Factories in Sichuan and the adjacent metropolis of Chongqing have also been ordered to shut down after reservoirs that supply hydropower fell to half their normal levels and demand for air conditioning surged in the scorching temperatures.

The drought’s impact in Sichuan is unusually severe because the province gets 80 percent of its power from hydroelectric dams.

Hardest hit areas

Al Jazeera’s Patrick Fok, reporting from Chongqing, said the area is one of the hardest hit by the heatwave in China and where temperatures hit an all-time record of 45C (113F) earlier this week.

“It’s hard to escape the effects of this heatwave and the drought that’s come with it,” Fok said. “Reports say more than 350,000 people in rural Chongqing are suffering because of the shortage of water supplies.”

Commenting on the threat to the Chinese economy from the drought, David Mahon, a political economist and founder of Mahon China, said the water shortage is a “major issue short term”.

“It’s going to have a considerable impact in the short term because it comes on top of a zero-COVID policy which, for most of this year, has meant that a lot of economic activity has slowed down,” Mahon told Al Jazeera from Beijing.

“But China moves quite swiftly,” he said.

“When it comes to resolving a problem and acting on something, it often can move much faster than other political cultures. So I think that in the situation they are facing, we will see, as we go into next year, a number of remedies, certainly a diversification of energy sources. But right now it’s very, very hard for the residents of many provinces and cities.”

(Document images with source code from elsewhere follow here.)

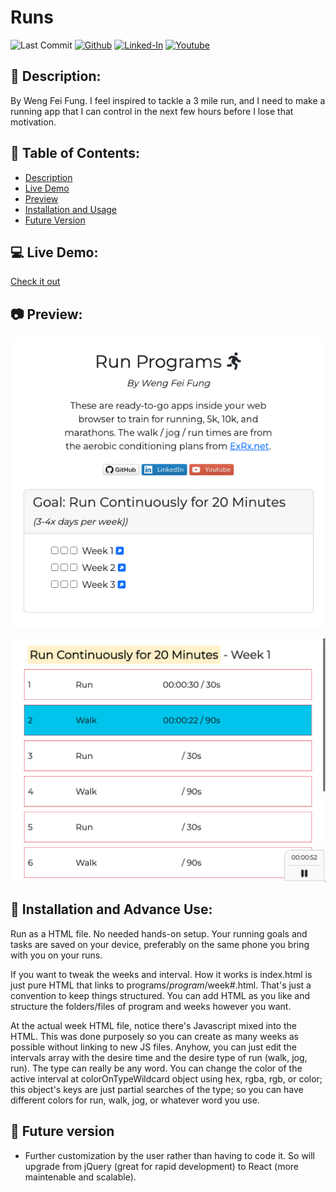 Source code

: # Runs

![Last Commit](https://img.shields.io/github/last-commit/Siphon880gh/run-app)
<a target="_blank" href="https://github.com/Siphon880gh/run-app" rel="nofollow"><img src="https://img.shields.io/badge/GitHub--blue?style=social&logo=GitHub" alt="Github" data-canonical-src="https://img.shields.io/badge/GitHub--blue?style=social&logo=GitHub" style="max-width:10ch;"></a>
<a target="_blank" href="https://www.linkedin.com/in/weng-fung/" rel="nofollow"><img src="https://img.shields.io/badge/LinkedIn-blue?style=flat&logo=linkedin&labelColor=blue" alt="Linked-In" data-canonical-src="https://img.shields.io/badge/LinkedIn-blue?style=flat&amp;logo=linkedin&amp;labelColor=blue" style="max-width:10ch;"></a>
<a target="_blank" href="https://www.youtube.com/@WayneTeachesCode/" rel="nofollow"><img src="https://img.shields.io/badge/Youtube-red?style=flat&logo=youtube&labelColor=red" alt="Youtube" data-canonical-src="https://img.shields.io/badge/Youtube-red?style=flat&amp;logo=youtube&amp;labelColor=red" style="max-width:10ch;"></a>

:page_facing_up: Description:
---
By Weng Fei Fung. I feel inspired to tackle a 3 mile run, and I need to make a running app that I can control in the next few hours before I lose that motivation.

:open_file_folder: Table of Contents:
---
- [Description](#description)
- [Live Demo](#computer-live-demo)
- [Preview](#camera-preview)
- [Installation and Usage](#minidisc-installation-and-usage)
- [Future Version](#e-mail-meet-the-team)

:computer: Live Demo:
---
<a href="https://therunner.app" target="_blank">Check it out</a>

:camera: Preview:
---
![image](/docs/weeks.png)

![image](/docs/week.png)

## :minidisc: Installation and Advance Use:
Run as a HTML file. No needed hands-on setup. Your running goals and tasks are saved on your device, preferably on the same phone you bring with you on your runs.

If you want to tweak the weeks and interval. How it works is index.html is just pure HTML that links to programs/_program_/week#.html. That's just a convention to keep things structured. You can add HTML as you like and structure the folders/files of program and weeks however you want. 

At the actual week HTML file, notice there's Javascript mixed into the HTML. This was done purposely so you can create as many weeks as possible without linking to new JS files. Anyhow, you can just edit the intervals array with the desire time and the desire type of run (walk, jog, run). The type can really be any word. You can change the color of the active interval at colorOnTypeWildcard object using hex, rgba, rgb, or color; this object's keys are just partial searches of the type; so you can have different colors for run, walk, jog, or whatever word you use.

## :crystal_ball: Future version
- Further customization by the user rather than having to code it. So will upgrade from jQuery (great for rapid development) to React (more maintenable and scalable). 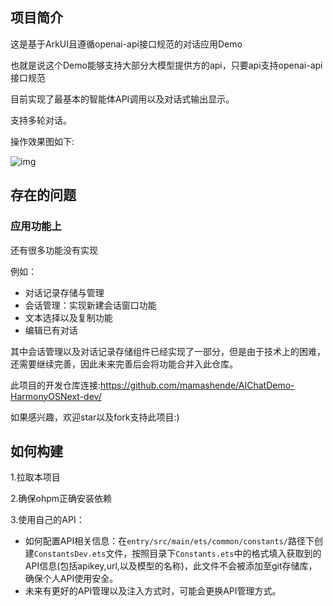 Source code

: ## 项目简介
这是基于ArkUI且遵循openai-api接口规范的对话应用Demo

也就是说这个Demo能够支持大部分大模型提供方的api，只要api支持openai-api接口规范

目前实现了最基本的智能体API调用以及对话式输出显示。

支持多轮对话。

操作效果图如下:

![img](https://img2023.cnblogs.com/blog/3416663/202502/3416663-20250210163326062-605433814.gif)





## 存在的问题
### 应用功能上
还有很多功能没有实现

例如：
- 对话记录存储与管理
- 会话管理：实现新建会话窗口功能
- 文本选择以及复制功能
- 编辑已有对话

其中会话管理以及对话记录存储组件已经实现了一部分，但是由于技术上的困难，还需要继续完善，因此未来完善后会将功能合并入此仓库。

此项目的开发仓库连接:https://github.com/mamashende/AIChatDemo-HarmonyOSNext-dev/

如果感兴趣，欢迎star以及fork支持此项目:)

## 如何构建
1.拉取本项目

2.确保ohpm正确安装依赖

3.使用自己的API：


- 如何配置API相关信息：在`entry/src/main/ets/common/constants/`路径下创建`ConstantsDev.ets`文件，按照目录下`Constants.ets`中的格式填入获取到的API信息(包括apikey,url,以及模型的名称)，此文件不会被添加至git存储库，确保个人API使用安全。
- 未来有更好的API管理以及注入方式时，可能会更换API管理方式。





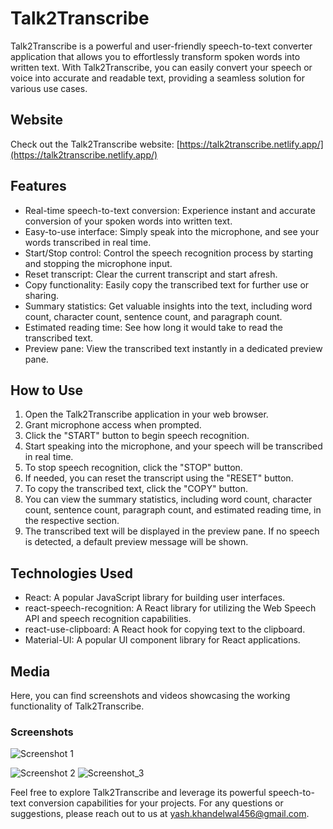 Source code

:# Talk2Transcribe

Talk2Transcribe is a powerful and user-friendly speech-to-text converter application that allows you to effortlessly transform spoken words into written text. With Talk2Transcribe, you can easily convert your speech or voice into accurate and readable text, providing a seamless solution for various use cases.

## Website

Check out the Talk2Transcribe website: [https://talk2transcribe.netlify.app/](https://talk2transcribe.netlify.app/)

## Features

- Real-time speech-to-text conversion: Experience instant and accurate conversion of your spoken words into written text.
- Easy-to-use interface: Simply speak into the microphone, and see your words transcribed in real time.
- Start/Stop control: Control the speech recognition process by starting and stopping the microphone input.
- Reset transcript: Clear the current transcript and start afresh.
- Copy functionality: Easily copy the transcribed text for further use or sharing.
- Summary statistics: Get valuable insights into the text, including word count, character count, sentence count, and paragraph count.
- Estimated reading time: See how long it would take to read the transcribed text.
- Preview pane: View the transcribed text instantly in a dedicated preview pane.

## How to Use

1. Open the Talk2Transcribe application in your web browser.
2. Grant microphone access when prompted.
3. Click the "START" button to begin speech recognition.
4. Start speaking into the microphone, and your speech will be transcribed in real time.
5. To stop speech recognition, click the "STOP" button.
6. If needed, you can reset the transcript using the "RESET" button.
7. To copy the transcribed text, click the "COPY" button.
8. You can view the summary statistics, including word count, character count, sentence count, paragraph count, and estimated reading time, in the respective section.
9. The transcribed text will be displayed in the preview pane. If no speech is detected, a default preview message will be shown.

## Technologies Used

- React: A popular JavaScript library for building user interfaces.
- react-speech-recognition: A React library for utilizing the Web Speech API and speech recognition capabilities.
- react-use-clipboard: A React hook for copying text to the clipboard.
- Material-UI: A popular UI component library for React applications.

## Media

Here, you can find screenshots and videos showcasing the working functionality of Talk2Transcribe.

### Screenshots

![Screenshot 1](![image](https://drive.google.com/file/d/1rt8ED_MrdRgAR5dd-wK5MvQAQqJcJn-s/view))


![Screenshot 2](![image](https://drive.google.com/file/d/1qTYRSR3DxAmDrhGANnwVSc1GJ4UCTqLB/view))
![Screenshot_3](![image](https://drive.google.com/file/d/1-eYGl_AyN0N_vUpZeyByFPQnrigd6uok/view))



Feel free to explore Talk2Transcribe and leverage its powerful speech-to-text conversion capabilities for your projects. For any questions or suggestions, please reach out to us at [yash.khandelwal456@gmail.com](mailto:yash.khandelwal456@gmail.com).










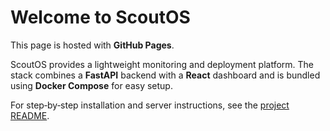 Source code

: # Welcome to ScoutOS
This page is hosted with **GitHub Pages**.

ScoutOS provides a lightweight monitoring and deployment platform. The stack
combines a **FastAPI** backend with a **React** dashboard and is bundled using
**Docker Compose** for easy setup.

For step‑by‑step installation and server instructions, see the
[project README](../README.md).
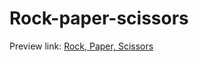 # Rock-paper-scissors

Preview link: [Rock, Paper, Scissors](TheDavixZ80.github.io/Rock-paper-scissors "Rock, Paper, Scissors")

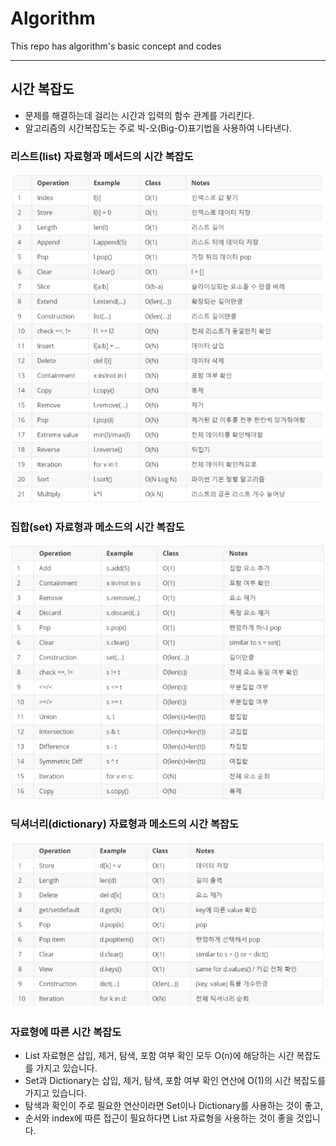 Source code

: # Algorithm

This repo has algorithm's basic concept and codes   

***

## 시간 복잡도
- 문제를 해결하는데 걸리는 시간과 입력의 함수 관계를 가리킨다.
- 알고리즘의 시간복잡도는 주로 빅-오(Big-O)표기법을 사용하여 나타낸다.

### 리스트(list) 자료형과 메서드의 시간 복잡도
![ListComplexity](/Algorithm/ListComplexity.png)   

### 집합(set) 자료형과 메소드의 시간 복잡도
![SetComplexity](/Algorithm/SetComplexity.png)   

### 딕셔너리(dictionary) 자료형과 메소드의 시간 복잡도
![Dictionary](/Algorithm/DictionaryComplexity.png)   

### 자료형에 따른 시간 복잡도
- List 자료형은 삽입, 제거, 탐색, 포함 여부 확인 모두 O(n)에 해당하는 시간 복잡도를 가지고 있습니다.
- Set과 Dictionary는 삽입, 제거, 탐색, 포함 여부 확인 연산에 O(1)의 시간 복잡도를 가지고 있습니다.
- 탐색과 확인이 주로 필요한 연산이라면 Set이나 Dictionary를 사용하는 것이 좋고,
- 순서와 index에 따른 접근이 필요하다면 List 자료형을 사용하는 것이 좋을 것입니다.

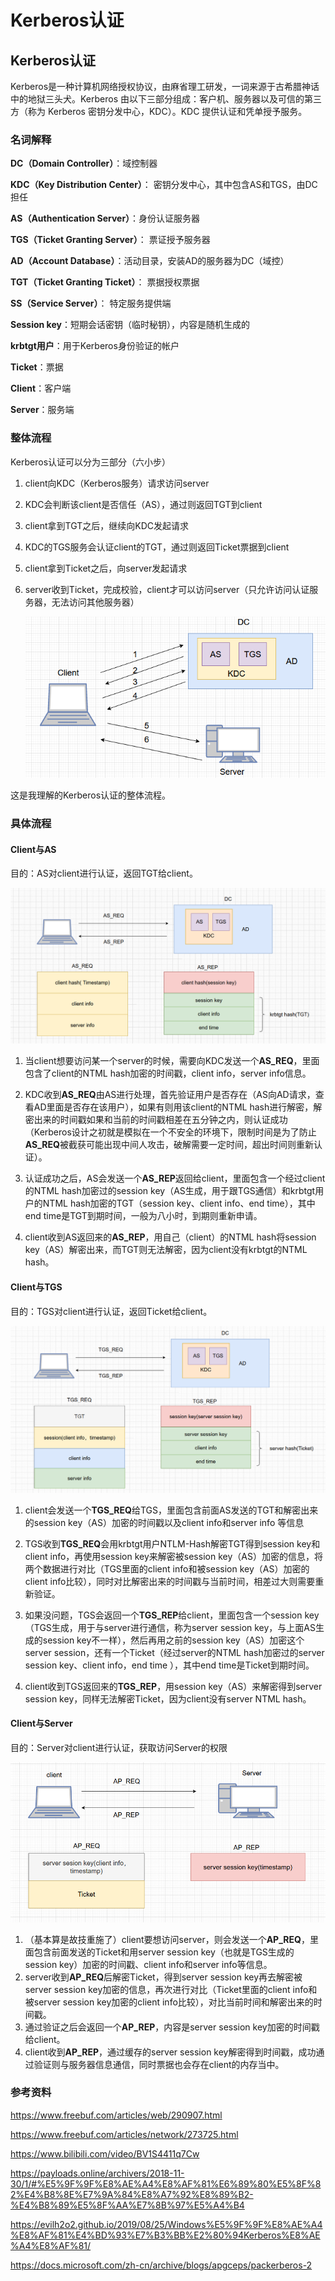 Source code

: # Kerberos认证


## Kerberos认证

Kerberos是一种计算机网络授权协议，由麻省理工研发，一词来源于古希腊神话中的地狱三头犬。Kerberos 由以下三部分组成：客户机、服务器以及可信的第三方（称为 Kerberos 密钥分发中心，KDC）。KDC 提供认证和凭单授予服务。


### 名词解释

**DC（Domain Controller）**：域控制器

**KDC（Key Distribution Center）**： 密钥分发中心，其中包含AS和TGS，由DC担任

**AS（Authentication Server）**：身份认证服务器

**TGS（Ticket Granting Server）**： 票证授予服务器 

**AD（Account Database）**：活动目录，安装AD的服务器为DC（域控）





**TGT（Ticket Granting Ticket）**： 票据授权票据

**SS（Service Server）**： 特定服务提供端

**Session key**：短期会话密钥（临时秘钥），内容是随机生成的

**krbtgt用户**：用于Kerberos身份验证的帐户

**Ticket**：票据

**Client**：客户端

**Server**：服务端



### 整体流程

Kerberos认证可以分为三部分（六小步）

1. client向KDC（Kerberos服务）请求访问server

2. KDC会判断该client是否信任（AS），通过则返回TGT到client

3. client拿到TGT之后，继续向KDC发起请求
4. KDC的TGS服务会认证client的TGT，通过则返回Ticket票据到client

5. client拿到Ticket之后，向server发起请求

6. server收到Ticket，完成校验，client才可以访问server（只允许访问认证服务器，无法访问其他服务器）

   ![image-20220122215417625](/Kerberos认证.assets/image-20220122215417625.png)	

这是我理解的Kerberos认证的整体流程。



### 具体流程

#### Client与AS

目的：AS对client进行认证，返回TGT给client。

![image-20220123210556311](/Kerberos认证.assets/image-20220123210556311.png)

1. 当client想要访问某一个server的时候，需要向KDC发送一个**AS_REQ**，里面包含了client的NTML hash加密的时间戳，client info，server info信息。

2. KDC收到**AS_REQ**由AS进行处理，首先验证用户是否存在（AS向AD请求，查看AD里面是否存在该用户），如果有则用该client的NTML hash进行解密，解密出来的时间戳如果和当前的时间戳相差在五分钟之内，则认证成功（Kerberos设计之初就是模拟在一个不安全的环境下，限制时间是为了防止**AS_REQ**被截获可能出现中间人攻击，破解需要一定时间，超出时间则重新认证）。

3. 认证成功之后，AS会发送一个**AS_REP**返回给client，里面包含一个经过client的NTML hash加密过的session key（AS生成，用于跟TGS通信）和krbtgt用户的NTML hash加密的TGT（session key、client info、end time），其中end time是TGT到期时间，一般为八小时，到期则重新申请。

4. client收到AS返回来的**AS_REP**，用自己（client）的NTML hash将session key（AS）解密出来，而TGT则无法解密，因为client没有krbtgt的NTML hash。



#### Client与TGS

目的：TGS对client进行认证，返回Ticket给client。

![image-20220123231515825](/Kerberos认证.assets/image-20220123231515825.png)

1. client会发送一个**TGS_REQ**给TGS，里面包含前面AS发送的TGT和解密出来的session key（AS）加密的时间戳以及client info和server info 等信息

2. TGS收到**TGS_REQ**会用krbtgt用户NTLM-Hash解密TGT得到session key和client info，再使用session key来解密被session key（AS）加密的信息，将两个数据进行对比（TGS里面的client info和被session key（AS）加密的client info比较），同时对比解密出来的时间戳与当前时间，相差过大则需要重新验证。

3. 如果没问题，TGS会返回一个**TGS_REP**给client，里面包含一个session key（TGS生成，用于与server进行通信，称为server session key，与上面AS生成的session key不一样），然后再用之前的session key（AS）加密这个 server session，还有一个Ticket（经过server的NTML hash加密过的server session key、client info，end time ），其中end time是Ticket到期时间。
4. client收到TGS返回来的**TGS_REP**，用session key（AS）来解密得到server session key，同样无法解密Ticket，因为client没有server NTML hash。



#### Client与Server

目的：Server对client进行认证，获取访问Server的权限

![image-20220123235916295](/Kerberos认证.assets/image-20220123235916295.png)	

1. （基本算是故技重施了）client要想访问server，则会发送一个**AP_REQ**，里面包含前面发送的Ticket和用server session key（也就是TGS生成的session key）加密的时间戳、client info和server info等信息。
2. server收到**AP_REQ**后解密Ticket，得到server session key再去解密被server session key加密的信息，再次进行对比（Ticket里面的client info和被server session key加密的client info比较），对比当前时间和解密出来的时间戳。
3. 通过验证之后会返回一个**AP_REP**，内容是server session key加密的时间戳给client。
4. client收到**AP_REP**，通过缓存的server session key解密得到时间戳，成功通过验证则与服务器信息通信，同时票据也会存在client的内存当中。



### 参考资料

https://www.freebuf.com/articles/web/290907.html

https://www.freebuf.com/articles/network/273725.html

https://www.bilibili.com/video/BV1S4411q7Cw

https://payloads.online/archivers/2018-11-30/1/#%E5%9F%9F%E8%AE%A4%E8%AF%81%E6%89%80%E5%8F%82%E4%B8%8E%E7%9A%84%E8%A7%92%E8%89%B2-%E4%B8%89%E5%8F%AA%E7%8B%97%E5%A4%B4

https://evilh2o2.github.io/2019/08/25/Windows%E5%9F%9F%E8%AE%A4%E8%AF%81%E4%BD%93%E7%B3%BB%E2%80%94Kerberos%E8%AE%A4%E8%AF%81/

https://docs.microsoft.com/zh-cn/archive/blogs/apgceps/packerberos-2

According to data from China’s emergency ministry, high temperatures in July alone caused direct economic losses of 2.73 billion yuan ($400m), affecting 5.5 million people.

The national weather agency said in its daily bulletin on Friday that 4.5 million square kilometres of national territory had now experienced temperatures of 35C (95F) or more over the past month – nearly half the country’s total area – with more than 200 weather stations recording record highs.